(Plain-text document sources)
BEGIN
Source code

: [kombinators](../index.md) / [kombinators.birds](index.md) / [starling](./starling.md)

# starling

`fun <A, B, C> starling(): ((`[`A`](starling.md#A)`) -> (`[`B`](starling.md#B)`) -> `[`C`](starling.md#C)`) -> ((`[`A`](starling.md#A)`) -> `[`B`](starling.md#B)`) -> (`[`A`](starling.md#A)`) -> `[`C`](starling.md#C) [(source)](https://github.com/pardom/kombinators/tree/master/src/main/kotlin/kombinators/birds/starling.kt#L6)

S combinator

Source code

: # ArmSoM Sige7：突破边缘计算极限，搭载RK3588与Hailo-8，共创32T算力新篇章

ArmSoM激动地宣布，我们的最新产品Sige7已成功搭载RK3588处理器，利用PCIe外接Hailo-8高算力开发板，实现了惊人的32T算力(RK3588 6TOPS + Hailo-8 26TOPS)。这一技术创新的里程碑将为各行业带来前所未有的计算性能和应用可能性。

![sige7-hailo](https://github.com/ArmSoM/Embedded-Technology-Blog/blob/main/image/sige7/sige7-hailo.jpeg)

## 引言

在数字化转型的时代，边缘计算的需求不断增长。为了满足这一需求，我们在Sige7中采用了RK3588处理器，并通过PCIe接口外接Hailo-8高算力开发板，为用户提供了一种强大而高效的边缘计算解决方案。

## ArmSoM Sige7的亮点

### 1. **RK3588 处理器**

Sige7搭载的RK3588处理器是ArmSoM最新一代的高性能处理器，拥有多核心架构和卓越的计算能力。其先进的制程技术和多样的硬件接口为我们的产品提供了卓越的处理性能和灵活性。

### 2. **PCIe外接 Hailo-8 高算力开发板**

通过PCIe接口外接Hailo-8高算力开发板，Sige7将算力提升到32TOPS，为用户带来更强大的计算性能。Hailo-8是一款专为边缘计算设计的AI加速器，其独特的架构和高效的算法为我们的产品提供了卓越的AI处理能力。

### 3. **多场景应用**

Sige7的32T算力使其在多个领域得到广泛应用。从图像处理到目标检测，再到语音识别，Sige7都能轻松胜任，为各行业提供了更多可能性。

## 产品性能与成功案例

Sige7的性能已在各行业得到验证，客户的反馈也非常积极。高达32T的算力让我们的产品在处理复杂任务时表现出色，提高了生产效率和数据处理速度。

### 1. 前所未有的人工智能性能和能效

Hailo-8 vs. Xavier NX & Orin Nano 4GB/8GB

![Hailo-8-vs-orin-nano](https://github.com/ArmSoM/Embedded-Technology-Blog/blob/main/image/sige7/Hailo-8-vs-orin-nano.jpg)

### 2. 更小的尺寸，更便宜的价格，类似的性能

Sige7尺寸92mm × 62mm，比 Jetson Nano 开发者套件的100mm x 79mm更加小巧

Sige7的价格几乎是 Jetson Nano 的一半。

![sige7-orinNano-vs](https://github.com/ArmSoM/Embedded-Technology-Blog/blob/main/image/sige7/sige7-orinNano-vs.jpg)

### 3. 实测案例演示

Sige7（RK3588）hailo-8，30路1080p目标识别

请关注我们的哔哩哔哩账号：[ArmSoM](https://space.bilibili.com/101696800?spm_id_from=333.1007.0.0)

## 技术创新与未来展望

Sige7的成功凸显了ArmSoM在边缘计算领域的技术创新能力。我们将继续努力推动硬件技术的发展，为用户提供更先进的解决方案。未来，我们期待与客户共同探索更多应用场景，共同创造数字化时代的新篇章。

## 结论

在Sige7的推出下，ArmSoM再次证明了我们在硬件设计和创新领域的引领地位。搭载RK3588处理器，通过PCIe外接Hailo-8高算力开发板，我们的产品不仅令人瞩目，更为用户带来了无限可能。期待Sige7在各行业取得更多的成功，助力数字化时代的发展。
END
■ **Directions**: Reproduce all the data precisely, word for word.

■ **Written response**:
Source code

: [kombinators](../index.md) / [kombinators.birds](index.md) / [starling](./starling.md)

# starling

`fun <A, B, C> starling(): ((`[`A`](starling.md#A)`) -> (`[`B`](starling.md#B)`) -> `[`C`](starling.md#C)`) -> ((`[`A`](starling.md#A)`) -> `[`B`](starling.md#B)`) -> (`[`A`](starling.md#A)`) -> `[`C`](starling.md#C) [(source)](https://github.com/pardom/kombinators/tree/master/src/main/kotlin/kombinators/birds/starling.kt#L6)

S combinator

Source code

: # ArmSoM Sige7：突破边缘计算极限，搭载RK3588与Hailo-8，共创32T算力新篇章

ArmSoM激动地宣布，我们的最新产品Sige7已成功搭载RK3588处理器，利用PCIe外接Hailo-8高算力开发板，实现了惊人的32T算力(RK3588 6TOPS + Hailo-8 26TOPS)。这一技术创新的里程碑将为各行业带来前所未有的计算性能和应用可能性。

![sige7-hailo](https://github.com/ArmSoM/Embedded-Technology-Blog/blob/main/image/sige7/sige7-hailo.jpeg)

## 引言

在数字化转型的时代，边缘计算的需求不断增长。为了满足这一需求，我们在Sige7中采用了RK3588处理器，并通过PCIe接口外接Hailo-8高算力开发板，为用户提供了一种强大而高效的边缘计算解决方案。

## ArmSoM Sige7的亮点

### 1. **RK3588 处理器**

Sige7搭载的RK3588处理器是ArmSoM最新一代的高性能处理器，拥有多核心架构和卓越的计算能力。其先进的制程技术和多样的硬件接口为我们的产品提供了卓越的处理性能和灵活性。

### 2. **PCIe外接 Hailo-8 高算力开发板**

通过PCIe接口外接Hailo-8高算力开发板，Sige7将算力提升到32TOPS，为用户带来更强大的计算性能。Hailo-8是一款专为边缘计算设计的AI加速器，其独特的架构和高效的算法为我们的产品提供了卓越的AI处理能力。

### 3. **多场景应用**

Sige7的32T算力使其在多个领域得到广泛应用。从图像处理到目标检测，再到语音识别，Sige7都能轻松胜任，为各行业提供了更多可能性。

## 产品性能与成功案例

Sige7的性能已在各行业得到验证，客户的反馈也非常积极。高达32T的算力让我们的产品在处理复杂任务时表现出色，提高了生产效率和数据处理速度。

### 1. 前所未有的人工智能性能和能效

Hailo-8 vs. Xavier NX & Orin Nano 4GB/8GB

![Hailo-8-vs-orin-nano](https://github.com/ArmSoM/Embedded-Technology-Blog/blob/main/image/sige7/Hailo-8-vs-orin-nano.jpg)

### 2. 更小的尺寸，更便宜的价格，类似的性能

Sige7尺寸92mm × 62mm，比 Jetson Nano 开发者套件的100mm x 79mm更加小巧

Sige7的价格几乎是 Jetson Nano 的一半。

![sige7-orinNano-vs](https://github.com/ArmSoM/Embedded-Technology-Blog/blob/main/image/sige7/sige7-orinNano-vs.jpg)

### 3. 实测案例演示

Sige7（RK3588）hailo-8，30路1080p目标识别

请关注我们的哔哩哔哩账号：[ArmSoM](https://space.bilibili.com/101696800?spm_id_from=333.1007.0.0)

## 技术创新与未来展望

Sige7的成功凸显了ArmSoM在边缘计算领域的技术创新能力。我们将继续努力推动硬件技术的发展，为用户提供更先进的解决方案。未来，我们期待与客户共同探索更多应用场景，共同创造数字化时代的新篇章。

## 结论

在Sige7的推出下，ArmSoM再次证明了我们在硬件设计和创新领域的引领地位。搭载RK3588处理器，通过PCIe外接Hailo-8高算力开发板，我们的产品不仅令人瞩目，更为用户带来了无限可能。期待Sige7在各行业取得更多的成功，助力数字化时代的发展。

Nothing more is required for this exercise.